Joseph Curcio was raised in Chicago in the old Italian neighborhood along Grand and Damen Avenues on Chicago’s West Side. The son of a shoemaker, Mr. Curcio learned very early the importance of hard work and paid his own way through college at DePaul University and law school at John Marshall working various night jobs, including repossessing cars. Upon his graduation from law school in 1956, Joe had a very brief stint as a claims adjuster for an insurance company before striking out on his own as a solo practitioner.
From the beginning of his career, he had a passion and talent for trial work, and by the early 1960’s his practice became focused almost exclusively upon representing plaintiffs in personal injury litigation. In doing so, Mr. Curcio enjoyed great success as a trial lawyer over the course of his career and is well known in the legal community as a fierce opponent and determined advocate on behalf of his clients.
Many of the verdicts he has obtained at trial and successfully defended on appeal continue to serve as precedent in Illinois today, including the landmark case of Simpson v. General Motors, which first recognized a plaintiff’s comparative fault as merely a damage reducing element of a claim rather than serving as a total bar to recovery.
Mr. Curcio has been a proud and active member of the Illinois Trial Lawyers Association throughout his career and was elected to serve on the Board of Managers in 1983. He has been an active participant on both the Rules Committee and the Executive Committee and has lectured and authored numerous articles for ITLA and IICLE.
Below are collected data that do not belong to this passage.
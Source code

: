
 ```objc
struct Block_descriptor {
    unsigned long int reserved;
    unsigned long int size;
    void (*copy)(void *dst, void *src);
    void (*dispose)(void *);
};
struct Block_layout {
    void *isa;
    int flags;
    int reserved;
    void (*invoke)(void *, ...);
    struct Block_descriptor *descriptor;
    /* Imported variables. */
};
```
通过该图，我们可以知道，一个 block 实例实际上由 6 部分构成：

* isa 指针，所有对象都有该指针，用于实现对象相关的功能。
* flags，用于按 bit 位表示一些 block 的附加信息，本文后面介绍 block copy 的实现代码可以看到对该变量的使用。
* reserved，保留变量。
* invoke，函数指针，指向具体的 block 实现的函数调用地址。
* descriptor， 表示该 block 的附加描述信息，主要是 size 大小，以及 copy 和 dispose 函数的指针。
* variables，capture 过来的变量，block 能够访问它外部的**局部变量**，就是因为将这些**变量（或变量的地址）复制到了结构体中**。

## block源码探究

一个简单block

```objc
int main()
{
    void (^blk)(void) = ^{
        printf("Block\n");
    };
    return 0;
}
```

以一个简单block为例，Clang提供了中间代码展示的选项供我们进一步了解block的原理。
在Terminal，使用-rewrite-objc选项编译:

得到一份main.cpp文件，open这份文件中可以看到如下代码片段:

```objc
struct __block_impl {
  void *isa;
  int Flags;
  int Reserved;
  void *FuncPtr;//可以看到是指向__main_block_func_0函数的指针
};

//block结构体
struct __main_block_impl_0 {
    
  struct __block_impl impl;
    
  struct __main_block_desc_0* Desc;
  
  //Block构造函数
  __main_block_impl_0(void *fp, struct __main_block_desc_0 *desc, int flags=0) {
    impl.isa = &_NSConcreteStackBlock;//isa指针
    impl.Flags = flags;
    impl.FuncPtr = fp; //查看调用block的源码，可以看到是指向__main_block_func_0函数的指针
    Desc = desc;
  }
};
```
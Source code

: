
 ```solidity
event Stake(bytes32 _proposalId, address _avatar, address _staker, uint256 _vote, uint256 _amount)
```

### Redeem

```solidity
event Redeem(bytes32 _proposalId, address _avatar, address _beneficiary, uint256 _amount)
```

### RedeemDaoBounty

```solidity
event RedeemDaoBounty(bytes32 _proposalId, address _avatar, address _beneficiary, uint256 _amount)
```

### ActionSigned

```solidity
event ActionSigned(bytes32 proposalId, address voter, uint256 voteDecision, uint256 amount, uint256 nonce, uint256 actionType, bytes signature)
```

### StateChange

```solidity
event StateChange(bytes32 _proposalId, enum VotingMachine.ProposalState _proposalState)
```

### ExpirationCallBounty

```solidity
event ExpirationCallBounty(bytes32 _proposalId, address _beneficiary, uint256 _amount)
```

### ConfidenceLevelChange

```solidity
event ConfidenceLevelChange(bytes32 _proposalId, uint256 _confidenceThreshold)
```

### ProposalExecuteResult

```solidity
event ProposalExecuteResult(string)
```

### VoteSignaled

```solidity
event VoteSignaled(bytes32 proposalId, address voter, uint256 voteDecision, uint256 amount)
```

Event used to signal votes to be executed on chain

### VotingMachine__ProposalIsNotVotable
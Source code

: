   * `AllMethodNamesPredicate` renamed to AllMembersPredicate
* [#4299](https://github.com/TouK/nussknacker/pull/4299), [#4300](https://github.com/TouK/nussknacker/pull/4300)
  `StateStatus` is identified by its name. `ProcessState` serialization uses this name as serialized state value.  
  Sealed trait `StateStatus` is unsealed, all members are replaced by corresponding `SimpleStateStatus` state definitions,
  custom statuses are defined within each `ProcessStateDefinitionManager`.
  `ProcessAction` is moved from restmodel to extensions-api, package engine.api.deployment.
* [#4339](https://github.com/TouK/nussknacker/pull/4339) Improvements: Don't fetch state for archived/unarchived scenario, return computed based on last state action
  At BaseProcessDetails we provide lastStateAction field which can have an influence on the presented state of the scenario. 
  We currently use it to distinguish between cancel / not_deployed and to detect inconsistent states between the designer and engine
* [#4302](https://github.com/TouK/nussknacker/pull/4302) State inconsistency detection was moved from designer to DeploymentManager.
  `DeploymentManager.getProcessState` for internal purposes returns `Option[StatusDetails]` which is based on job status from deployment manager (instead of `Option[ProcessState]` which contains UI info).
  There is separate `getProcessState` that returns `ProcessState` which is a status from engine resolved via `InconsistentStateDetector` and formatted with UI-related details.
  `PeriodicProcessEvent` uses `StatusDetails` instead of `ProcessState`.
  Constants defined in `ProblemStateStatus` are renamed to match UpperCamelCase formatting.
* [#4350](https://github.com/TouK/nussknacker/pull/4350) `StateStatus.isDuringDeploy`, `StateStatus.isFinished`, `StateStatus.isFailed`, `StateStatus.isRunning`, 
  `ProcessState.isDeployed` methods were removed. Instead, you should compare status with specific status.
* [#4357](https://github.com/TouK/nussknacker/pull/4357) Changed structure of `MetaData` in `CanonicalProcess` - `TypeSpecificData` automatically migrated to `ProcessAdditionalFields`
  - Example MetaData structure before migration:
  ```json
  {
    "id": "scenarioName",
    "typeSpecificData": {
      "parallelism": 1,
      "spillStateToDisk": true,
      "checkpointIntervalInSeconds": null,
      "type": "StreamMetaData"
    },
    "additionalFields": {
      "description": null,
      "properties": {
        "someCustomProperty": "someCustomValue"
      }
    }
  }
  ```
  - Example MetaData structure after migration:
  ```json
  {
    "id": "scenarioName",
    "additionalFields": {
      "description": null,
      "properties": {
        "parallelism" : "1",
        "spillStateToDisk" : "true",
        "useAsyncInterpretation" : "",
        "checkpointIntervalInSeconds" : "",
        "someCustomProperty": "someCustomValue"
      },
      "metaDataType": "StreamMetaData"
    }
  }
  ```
In 1998, he was appointed by the Supreme Court of Illinois to serve as a member of the Illinois Pattern Instruction Committee, which is composed of distinguished lawyers and judges throughout Illinois and authors and publishes the instructions that judges give to juries in every civil trial in Illinois.
Mr. Curcio is also an active member of many other legal organizations and is especially proud to be recognized as a leader in the fight to protect consumers and fend off efforts by the insurance industry to impose tort reform in Illinois.